===== EXERCISE MATERIALS =====

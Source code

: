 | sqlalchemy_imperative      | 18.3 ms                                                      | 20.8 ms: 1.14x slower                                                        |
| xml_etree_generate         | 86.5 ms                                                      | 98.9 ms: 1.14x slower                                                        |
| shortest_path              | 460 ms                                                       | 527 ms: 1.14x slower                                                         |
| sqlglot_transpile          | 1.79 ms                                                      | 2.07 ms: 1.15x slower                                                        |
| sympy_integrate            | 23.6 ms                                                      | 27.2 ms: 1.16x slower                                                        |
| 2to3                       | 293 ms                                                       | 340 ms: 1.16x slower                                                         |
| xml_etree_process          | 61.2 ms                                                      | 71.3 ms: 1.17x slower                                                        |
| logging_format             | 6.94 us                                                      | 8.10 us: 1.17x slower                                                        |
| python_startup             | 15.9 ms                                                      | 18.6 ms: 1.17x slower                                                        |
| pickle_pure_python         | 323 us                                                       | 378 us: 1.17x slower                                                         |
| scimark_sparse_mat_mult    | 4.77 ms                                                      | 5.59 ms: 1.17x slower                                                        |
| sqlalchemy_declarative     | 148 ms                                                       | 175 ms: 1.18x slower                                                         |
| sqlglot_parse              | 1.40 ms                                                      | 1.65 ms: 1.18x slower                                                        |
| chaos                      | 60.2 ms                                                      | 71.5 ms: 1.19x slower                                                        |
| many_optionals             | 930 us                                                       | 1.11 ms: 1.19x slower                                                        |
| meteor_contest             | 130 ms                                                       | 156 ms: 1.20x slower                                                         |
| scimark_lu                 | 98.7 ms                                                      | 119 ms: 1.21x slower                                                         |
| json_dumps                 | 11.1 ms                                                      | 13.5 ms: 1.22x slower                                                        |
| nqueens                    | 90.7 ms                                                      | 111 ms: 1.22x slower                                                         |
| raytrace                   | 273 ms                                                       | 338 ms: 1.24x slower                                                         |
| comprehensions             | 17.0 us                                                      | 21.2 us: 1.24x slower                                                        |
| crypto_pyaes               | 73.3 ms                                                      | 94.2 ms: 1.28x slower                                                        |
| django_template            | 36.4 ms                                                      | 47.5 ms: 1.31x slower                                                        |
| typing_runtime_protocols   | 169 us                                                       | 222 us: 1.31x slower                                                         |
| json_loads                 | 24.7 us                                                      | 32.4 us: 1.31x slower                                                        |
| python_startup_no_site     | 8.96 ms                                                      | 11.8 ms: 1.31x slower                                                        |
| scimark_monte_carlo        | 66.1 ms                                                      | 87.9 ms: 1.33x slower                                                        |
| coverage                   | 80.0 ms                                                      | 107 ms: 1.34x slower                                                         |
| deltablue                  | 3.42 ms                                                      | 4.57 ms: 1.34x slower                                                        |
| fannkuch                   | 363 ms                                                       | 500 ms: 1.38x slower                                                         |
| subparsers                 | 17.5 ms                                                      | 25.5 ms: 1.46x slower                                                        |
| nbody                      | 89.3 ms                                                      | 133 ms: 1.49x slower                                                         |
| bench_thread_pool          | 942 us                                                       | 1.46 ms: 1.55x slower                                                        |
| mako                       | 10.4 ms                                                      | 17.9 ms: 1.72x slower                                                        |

=====

◆ WHAT YOU NEED TO DO: The entries above are to be retyped exactly, with nothing left out.

◆ REPLY:
Source code

: | sqlalchemy_imperative      | 18.3 ms                                                      | 20.8 ms: 1.14x slower                                                        |
| xml_etree_generate         | 86.5 ms                                                      | 98.9 ms: 1.14x slower                                                        |
| shortest_path              | 460 ms                                                       | 527 ms: 1.14x slower                                                         |
| sqlglot_transpile          | 1.79 ms                                                      | 2.07 ms: 1.15x slower                                                        |
| sympy_integrate            | 23.6 ms                                                      | 27.2 ms: 1.16x slower                                                        |
| 2to3                       | 293 ms                                                       | 340 ms: 1.16x slower                                                         |
| xml_etree_process          | 61.2 ms                                                      | 71.3 ms: 1.17x slower                                                        |
| logging_format             | 6.94 us                                                      | 8.10 us: 1.17x slower                                                        |
| python_startup             | 15.9 ms                                                      | 18.6 ms: 1.17x slower                                                        |
| pickle_pure_python         | 323 us                                                       | 378 us: 1.17x slower                                                         |
| scimark_sparse_mat_mult    | 4.77 ms                                                      | 5.59 ms: 1.17x slower                                                        |
| sqlalchemy_declarative     | 148 ms                                                       | 175 ms: 1.18x slower                                                         |
| sqlglot_parse              | 1.40 ms                                                      | 1.65 ms: 1.18x slower                                                        |
| chaos                      | 60.2 ms                                                      | 71.5 ms: 1.19x slower                                                        |
| many_optionals             | 930 us                                                       | 1.11 ms: 1.19x slower                                                        |
| meteor_contest             | 130 ms                                                       | 156 ms: 1.20x slower                                                         |
| scimark_lu                 | 98.7 ms                                                      | 119 ms: 1.21x slower                                                         |
| json_dumps                 | 11.1 ms                                                      | 13.5 ms: 1.22x slower                                                        |
| nqueens                    | 90.7 ms                                                      | 111 ms: 1.22x slower                                                         |
| raytrace                   | 273 ms                                                       | 338 ms: 1.24x slower                                                         |
| comprehensions             | 17.0 us                                                      | 21.2 us: 1.24x slower                                                        |
| crypto_pyaes               | 73.3 ms                                                      | 94.2 ms: 1.28x slower                                                        |
| django_template            | 36.4 ms                                                      | 47.5 ms: 1.31x slower                                                        |
| typing_runtime_protocols   | 169 us                                                       | 222 us: 1.31x slower                                                         |
| json_loads                 | 24.7 us                                                      | 32.4 us: 1.31x slower                                                        |
| python_startup_no_site     | 8.96 ms                                                      | 11.8 ms: 1.31x slower                                                        |
| scimark_monte_carlo        | 66.1 ms                                                      | 87.9 ms: 1.33x slower                                                        |
| coverage                   | 80.0 ms                                                      | 107 ms: 1.34x slower                                                         |
| deltablue                  | 3.42 ms                                                      | 4.57 ms: 1.34x slower                                                        |
| fannkuch                   | 363 ms                                                       | 500 ms: 1.38x slower                                                         |
| subparsers                 | 17.5 ms                                                      | 25.5 ms: 1.46x slower                                                        |
| nbody                      | 89.3 ms                                                      | 133 ms: 1.49x slower                                                         |
| bench_thread_pool          | 942 us                                                       | 1.46 ms: 1.55x slower                                                        |
| mako                       | 10.4 ms                                                      | 17.9 ms: 1.72x slower                                                        |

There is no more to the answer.